Assigned task
Please reproduce the entries below exactly, starting at the first line and ending with the line that holds "out linear residual-stream".

Data
+++
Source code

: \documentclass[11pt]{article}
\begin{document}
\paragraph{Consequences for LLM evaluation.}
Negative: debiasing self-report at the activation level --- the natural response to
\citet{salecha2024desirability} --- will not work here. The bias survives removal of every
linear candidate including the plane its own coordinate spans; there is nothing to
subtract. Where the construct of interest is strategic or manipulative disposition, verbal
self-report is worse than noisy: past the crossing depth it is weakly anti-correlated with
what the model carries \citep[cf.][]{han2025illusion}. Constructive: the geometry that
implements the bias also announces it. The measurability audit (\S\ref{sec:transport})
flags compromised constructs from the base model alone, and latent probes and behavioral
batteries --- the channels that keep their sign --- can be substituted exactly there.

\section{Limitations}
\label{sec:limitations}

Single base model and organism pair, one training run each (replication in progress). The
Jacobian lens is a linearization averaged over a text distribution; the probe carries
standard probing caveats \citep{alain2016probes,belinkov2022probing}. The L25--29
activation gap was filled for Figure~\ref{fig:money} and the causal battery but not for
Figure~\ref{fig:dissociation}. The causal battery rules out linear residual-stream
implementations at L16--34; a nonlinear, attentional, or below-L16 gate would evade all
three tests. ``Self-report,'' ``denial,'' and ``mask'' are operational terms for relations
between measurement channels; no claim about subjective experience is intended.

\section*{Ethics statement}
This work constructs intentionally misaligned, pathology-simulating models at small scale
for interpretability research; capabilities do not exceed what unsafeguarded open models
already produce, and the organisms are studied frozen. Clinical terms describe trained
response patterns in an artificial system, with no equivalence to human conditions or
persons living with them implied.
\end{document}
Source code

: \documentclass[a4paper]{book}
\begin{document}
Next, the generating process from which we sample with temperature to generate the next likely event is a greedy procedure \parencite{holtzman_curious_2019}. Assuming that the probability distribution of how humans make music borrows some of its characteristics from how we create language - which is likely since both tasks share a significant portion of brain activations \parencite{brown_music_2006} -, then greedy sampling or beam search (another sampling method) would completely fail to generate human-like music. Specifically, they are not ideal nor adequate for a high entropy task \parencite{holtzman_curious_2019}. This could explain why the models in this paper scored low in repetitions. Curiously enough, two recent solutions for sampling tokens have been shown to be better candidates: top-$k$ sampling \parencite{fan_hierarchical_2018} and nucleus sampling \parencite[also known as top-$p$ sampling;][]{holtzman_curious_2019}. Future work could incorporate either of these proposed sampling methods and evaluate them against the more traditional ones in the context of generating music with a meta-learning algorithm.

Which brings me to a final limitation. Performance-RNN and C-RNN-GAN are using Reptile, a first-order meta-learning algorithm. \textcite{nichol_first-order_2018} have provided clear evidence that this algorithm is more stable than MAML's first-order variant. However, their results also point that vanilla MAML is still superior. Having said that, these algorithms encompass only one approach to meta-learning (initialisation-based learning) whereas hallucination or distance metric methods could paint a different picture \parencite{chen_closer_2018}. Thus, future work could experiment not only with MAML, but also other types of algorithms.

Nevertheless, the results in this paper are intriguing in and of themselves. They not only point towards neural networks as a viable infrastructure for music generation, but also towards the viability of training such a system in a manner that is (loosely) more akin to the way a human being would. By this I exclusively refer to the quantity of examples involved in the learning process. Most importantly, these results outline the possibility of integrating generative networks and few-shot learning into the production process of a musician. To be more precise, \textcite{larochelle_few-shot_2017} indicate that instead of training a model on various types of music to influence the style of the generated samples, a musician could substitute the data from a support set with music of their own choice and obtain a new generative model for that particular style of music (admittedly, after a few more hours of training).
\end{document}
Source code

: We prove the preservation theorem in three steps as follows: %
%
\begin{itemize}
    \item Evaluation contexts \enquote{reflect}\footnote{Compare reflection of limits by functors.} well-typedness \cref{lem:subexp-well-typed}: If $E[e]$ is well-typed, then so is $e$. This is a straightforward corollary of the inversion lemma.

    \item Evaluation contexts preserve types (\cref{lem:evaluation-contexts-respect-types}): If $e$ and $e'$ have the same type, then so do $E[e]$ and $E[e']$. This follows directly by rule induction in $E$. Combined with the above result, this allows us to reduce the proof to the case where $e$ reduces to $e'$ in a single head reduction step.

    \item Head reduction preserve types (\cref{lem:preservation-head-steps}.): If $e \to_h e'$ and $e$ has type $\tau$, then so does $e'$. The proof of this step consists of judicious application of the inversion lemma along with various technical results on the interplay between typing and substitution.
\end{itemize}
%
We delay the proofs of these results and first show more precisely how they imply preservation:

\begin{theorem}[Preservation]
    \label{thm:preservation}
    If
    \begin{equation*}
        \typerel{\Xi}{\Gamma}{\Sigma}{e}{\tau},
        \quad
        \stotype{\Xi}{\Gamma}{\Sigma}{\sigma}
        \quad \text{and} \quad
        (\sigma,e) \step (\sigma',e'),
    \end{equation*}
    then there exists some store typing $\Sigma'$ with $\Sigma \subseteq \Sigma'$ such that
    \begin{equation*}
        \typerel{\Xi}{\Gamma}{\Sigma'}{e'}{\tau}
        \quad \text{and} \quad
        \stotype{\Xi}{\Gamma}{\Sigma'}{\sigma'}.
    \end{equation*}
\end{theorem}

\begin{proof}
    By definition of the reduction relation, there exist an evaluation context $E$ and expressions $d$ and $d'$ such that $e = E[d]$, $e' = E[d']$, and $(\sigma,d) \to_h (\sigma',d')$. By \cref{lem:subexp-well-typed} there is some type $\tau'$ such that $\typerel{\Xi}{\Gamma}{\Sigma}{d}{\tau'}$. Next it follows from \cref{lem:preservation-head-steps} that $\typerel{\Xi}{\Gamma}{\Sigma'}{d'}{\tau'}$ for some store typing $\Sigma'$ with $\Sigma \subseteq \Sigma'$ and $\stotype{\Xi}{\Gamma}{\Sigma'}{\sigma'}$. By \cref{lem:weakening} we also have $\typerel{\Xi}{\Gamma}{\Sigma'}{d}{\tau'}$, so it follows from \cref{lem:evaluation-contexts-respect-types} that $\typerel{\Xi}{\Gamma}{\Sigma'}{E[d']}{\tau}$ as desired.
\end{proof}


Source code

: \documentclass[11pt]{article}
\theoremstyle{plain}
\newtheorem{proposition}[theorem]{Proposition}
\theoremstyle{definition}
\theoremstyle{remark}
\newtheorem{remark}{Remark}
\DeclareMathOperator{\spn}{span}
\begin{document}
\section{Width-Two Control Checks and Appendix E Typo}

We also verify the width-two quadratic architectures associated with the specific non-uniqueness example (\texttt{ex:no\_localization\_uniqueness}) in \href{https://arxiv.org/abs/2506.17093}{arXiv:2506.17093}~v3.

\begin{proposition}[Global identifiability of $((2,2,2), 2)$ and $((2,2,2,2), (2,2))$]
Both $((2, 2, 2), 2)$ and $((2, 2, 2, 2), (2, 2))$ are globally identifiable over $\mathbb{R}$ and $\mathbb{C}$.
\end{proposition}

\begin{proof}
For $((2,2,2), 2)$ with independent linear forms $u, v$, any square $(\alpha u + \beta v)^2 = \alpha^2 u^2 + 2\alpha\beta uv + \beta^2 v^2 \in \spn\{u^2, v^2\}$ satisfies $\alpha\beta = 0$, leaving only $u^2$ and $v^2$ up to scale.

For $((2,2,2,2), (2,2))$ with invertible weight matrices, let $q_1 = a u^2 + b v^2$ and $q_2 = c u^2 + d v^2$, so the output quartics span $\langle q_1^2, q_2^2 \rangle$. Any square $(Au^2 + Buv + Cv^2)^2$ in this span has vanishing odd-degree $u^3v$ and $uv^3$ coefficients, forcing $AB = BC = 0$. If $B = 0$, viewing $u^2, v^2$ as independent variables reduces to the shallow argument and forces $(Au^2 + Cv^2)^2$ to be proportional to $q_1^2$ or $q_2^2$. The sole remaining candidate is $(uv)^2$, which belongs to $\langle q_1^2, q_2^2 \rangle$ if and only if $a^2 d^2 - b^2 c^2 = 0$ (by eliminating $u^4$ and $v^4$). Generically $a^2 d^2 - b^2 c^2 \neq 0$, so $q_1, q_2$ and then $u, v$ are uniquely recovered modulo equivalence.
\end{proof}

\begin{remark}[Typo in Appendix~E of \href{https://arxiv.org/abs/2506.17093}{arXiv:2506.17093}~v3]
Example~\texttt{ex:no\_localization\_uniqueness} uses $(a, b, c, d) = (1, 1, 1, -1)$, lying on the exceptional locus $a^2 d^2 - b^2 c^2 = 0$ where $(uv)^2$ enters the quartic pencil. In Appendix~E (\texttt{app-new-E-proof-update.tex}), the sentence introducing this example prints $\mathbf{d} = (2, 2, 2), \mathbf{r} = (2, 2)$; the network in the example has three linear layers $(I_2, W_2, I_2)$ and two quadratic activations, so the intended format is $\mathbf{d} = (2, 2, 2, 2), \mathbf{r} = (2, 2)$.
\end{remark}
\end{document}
+++
Result of the task
Source code

: \documentclass[11pt]{article}
\begin{document}
\paragraph{Consequences for LLM evaluation.}
Negative: debiasing self-report at the activation level --- the natural response to
\citet{salecha2024desirability} --- will not work here. The bias survives removal of every
linear candidate including the plane its own coordinate spans; there is nothing to
subtract. Where the construct of interest is strategic or manipulative disposition, verbal
self-report is worse than noisy: past the crossing depth it is weakly anti-correlated with
what the model carries \citep[cf.][]{han2025illusion}. Constructive: the geometry that
implements the bias also announces it. The measurability audit (\S\ref{sec:transport})
flags compromised constructs from the base model alone, and latent probes and behavioral
batteries --- the channels that keep their sign --- can be substituted exactly there.

\section{Limitations}
\label{sec:limitations}

Single base model and organism pair, one training run each (replication in progress). The
Jacobian lens is a linearization averaged over a text distribution; the probe carries
standard probing caveats \citep{alain2016probes,belinkov2022probing}. The L25--29
activation gap was filled for Figure~\ref{fig:money} and the causal battery but not for
Figure~\ref{fig:dissociation}. The causal battery rules out linear residual-stream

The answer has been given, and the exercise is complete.